By changing the 'piece' option you select which shape is currently shown in the editor. The last of these is always an empty grid, so you can add a new piece there.

If you want multiple pieces of the same shape, you should change the 'Amount Max' option to the correct amount. If you were instead to define the identical shapes separately the solver would later treat those tiles as distinct, and therefore solutions that differ only by swapping identically shaped pieces would be treated as distinct as well. If you want to force a certain number of a piece of a shape to be included in every solution, then you can change the "Amount Min" option.

By default, all rotations and reflections of the piece will be allowed. You can select one of the options None/Rotations/Reflections to change this behaviour. Choosing 'None' means that the piece will not be rotated at all, and will be used only in the exact orientation(s) you defined.
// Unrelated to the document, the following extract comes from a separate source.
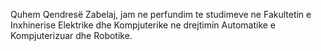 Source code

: Quhem Qendresë Zabelaj, jam ne perfundim te studimeve ne Fakultetin e Inxhinerise Elektrike dhe Kompjuterike ne drejtimin Automatike e Kompjuterizuar dhe Robotike.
If you wish, you may define the various orientations of a piece yourself. To do this, simply change the 'Orientation' option, and add a new shape for this piece. This can be useful if you want to restrict its rotations in a particular way, or if you want a piece to look different when turned over. See the examples later on.

To clear the current shape in the editor, you can use the 'Delete' button.

Generate

On this screen you can generate sets of pieces. You can create a tile shape, and let the program join together copies of that tile in all possible ways, so generating a complete set of shapes. The list of shapes generated in this way can then be added to the shapes you want to use in your polyform puzzle.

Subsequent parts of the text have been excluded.